▶ [RECORDS SUPPLIED]
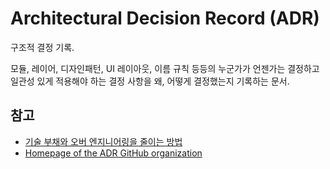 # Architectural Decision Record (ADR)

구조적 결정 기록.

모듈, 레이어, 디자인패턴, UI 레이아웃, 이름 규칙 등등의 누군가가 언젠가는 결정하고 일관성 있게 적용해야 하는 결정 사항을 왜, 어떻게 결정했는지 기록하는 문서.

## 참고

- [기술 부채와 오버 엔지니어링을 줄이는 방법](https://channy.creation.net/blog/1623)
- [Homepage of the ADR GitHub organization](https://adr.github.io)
--
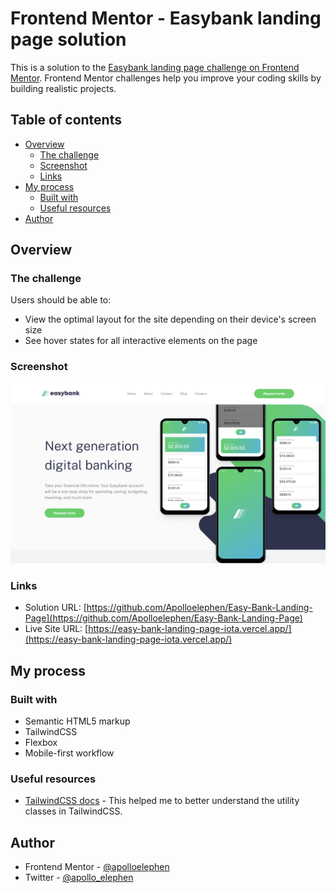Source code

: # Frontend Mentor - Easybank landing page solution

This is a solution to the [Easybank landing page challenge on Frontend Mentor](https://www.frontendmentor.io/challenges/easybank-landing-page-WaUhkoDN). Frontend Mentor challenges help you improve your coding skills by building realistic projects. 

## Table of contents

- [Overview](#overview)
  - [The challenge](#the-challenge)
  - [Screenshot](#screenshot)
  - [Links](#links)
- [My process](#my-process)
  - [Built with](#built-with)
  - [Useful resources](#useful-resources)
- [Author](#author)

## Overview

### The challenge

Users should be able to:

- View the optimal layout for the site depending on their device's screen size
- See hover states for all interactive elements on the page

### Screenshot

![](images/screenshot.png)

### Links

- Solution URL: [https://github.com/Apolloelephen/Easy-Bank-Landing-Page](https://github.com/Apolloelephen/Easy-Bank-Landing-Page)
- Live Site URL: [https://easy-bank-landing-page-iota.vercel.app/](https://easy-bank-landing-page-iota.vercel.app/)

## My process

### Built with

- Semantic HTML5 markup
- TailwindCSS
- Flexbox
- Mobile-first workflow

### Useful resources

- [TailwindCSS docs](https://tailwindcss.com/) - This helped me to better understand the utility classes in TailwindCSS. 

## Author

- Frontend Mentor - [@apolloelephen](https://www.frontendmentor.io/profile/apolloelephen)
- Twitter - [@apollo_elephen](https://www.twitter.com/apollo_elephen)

▶ [THE PROBLEM] The exercise is to copy out every line above that has the word "Frontend" in it.

▶ [EXERCISE SOLUTION]
: # Frontend Mentor - Easybank landing page solution
This is a solution to the [Easybank landing page challenge on Frontend Mentor](https://www.frontendmentor.io/challenges/easybank-landing-page-WaUhkoDN). Frontend Mentor challenges help you improve your coding skills by building realistic projects. 
- Frontend Mentor - [@apolloelephen](https://www.frontendmentor.io/profile/apolloelephen)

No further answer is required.